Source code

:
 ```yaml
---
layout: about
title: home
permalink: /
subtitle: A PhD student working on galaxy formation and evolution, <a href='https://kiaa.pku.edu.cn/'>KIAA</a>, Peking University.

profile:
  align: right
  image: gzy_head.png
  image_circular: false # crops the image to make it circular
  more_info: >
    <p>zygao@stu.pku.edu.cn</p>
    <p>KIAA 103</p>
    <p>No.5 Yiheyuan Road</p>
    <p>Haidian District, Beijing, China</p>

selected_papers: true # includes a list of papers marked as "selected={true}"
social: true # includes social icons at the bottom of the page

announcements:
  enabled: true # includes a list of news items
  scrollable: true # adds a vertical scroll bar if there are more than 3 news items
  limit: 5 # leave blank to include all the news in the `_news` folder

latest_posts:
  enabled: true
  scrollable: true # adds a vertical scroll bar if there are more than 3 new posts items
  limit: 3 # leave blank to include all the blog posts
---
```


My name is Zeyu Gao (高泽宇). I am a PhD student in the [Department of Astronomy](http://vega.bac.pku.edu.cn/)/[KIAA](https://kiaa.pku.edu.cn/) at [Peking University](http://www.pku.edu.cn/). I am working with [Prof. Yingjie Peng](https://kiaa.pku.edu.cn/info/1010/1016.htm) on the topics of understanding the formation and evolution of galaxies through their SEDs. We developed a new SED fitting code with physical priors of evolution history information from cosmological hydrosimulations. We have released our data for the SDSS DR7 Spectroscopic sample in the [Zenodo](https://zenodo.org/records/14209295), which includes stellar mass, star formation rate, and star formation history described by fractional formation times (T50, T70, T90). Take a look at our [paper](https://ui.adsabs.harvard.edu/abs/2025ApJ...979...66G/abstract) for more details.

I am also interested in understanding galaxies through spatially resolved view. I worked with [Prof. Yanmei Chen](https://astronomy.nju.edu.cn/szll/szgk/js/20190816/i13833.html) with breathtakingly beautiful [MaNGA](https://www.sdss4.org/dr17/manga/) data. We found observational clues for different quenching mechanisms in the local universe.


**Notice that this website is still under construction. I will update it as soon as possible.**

================

Give back the whole listing exactly.

--- ANSWER TO THIS PROBLEM ---
Source code

:
 ```yaml
---
layout: about
title: home
permalink: /
subtitle: A PhD student working on galaxy formation and evolution, <a href='https://kiaa.pku.edu.cn/'>KIAA</a>, Peking University.

profile:
  align: right
  image: gzy_head.png
  image_circular: false # crops the image to make it circular
  more_info: >
    <p>zygao@stu.pku.edu.cn</p>
    <p>KIAA 103</p>
    <p>No.5 Yiheyuan Road</p>
    <p>Haidian District, Beijing, China</p>

selected_papers: true # includes a list of papers marked as "selected={true}"
social: true # includes social icons at the bottom of the page

announcements:
  enabled: true # includes a list of news items
  scrollable: true # adds a vertical scroll bar if there are more than 3 news items
  limit: 5 # leave blank to include all the news in the `_news` folder

latest_posts:
  enabled: true
  scrollable: true # adds a vertical scroll bar if there are more than 3 new posts items
  limit: 3 # leave blank to include all the blog posts
---
```


My name is Zeyu Gao (高泽宇). I am a PhD student in the [Department of Astronomy](http://vega.bac.pku.edu.cn/)/[KIAA](https://kiaa.pku.edu.cn/) at [Peking University](http://www.pku.edu.cn/). I am working with [Prof. Yingjie Peng](https://kiaa.pku.edu.cn/info/1010/1016.htm) on the topics of understanding the formation and evolution of galaxies through their SEDs. We developed a new SED fitting code with physical priors of evolution history information from cosmological hydrosimulations. We have released our data for the SDSS DR7 Spectroscopic sample in the [Zenodo](https://zenodo.org/records/14209295), which includes stellar mass, star formation rate, and star formation history described by fractional formation times (T50, T70, T90). Take a look at our [paper](https://ui.adsabs.harvard.edu/abs/2025ApJ...979...66G/abstract) for more details.

I am also interested in understanding galaxies through spatially resolved view. I worked with [Prof. Yanmei Chen](https://astronomy.nju.edu.cn/szll/szgk/js/20190816/i13833.html) with breathtakingly beautiful [MaNGA](https://www.sdss4.org/dr17/manga/) data. We found observational clues for different quenching mechanisms in the local universe.


**Notice that this website is still under construction. I will update it as soon as possible.**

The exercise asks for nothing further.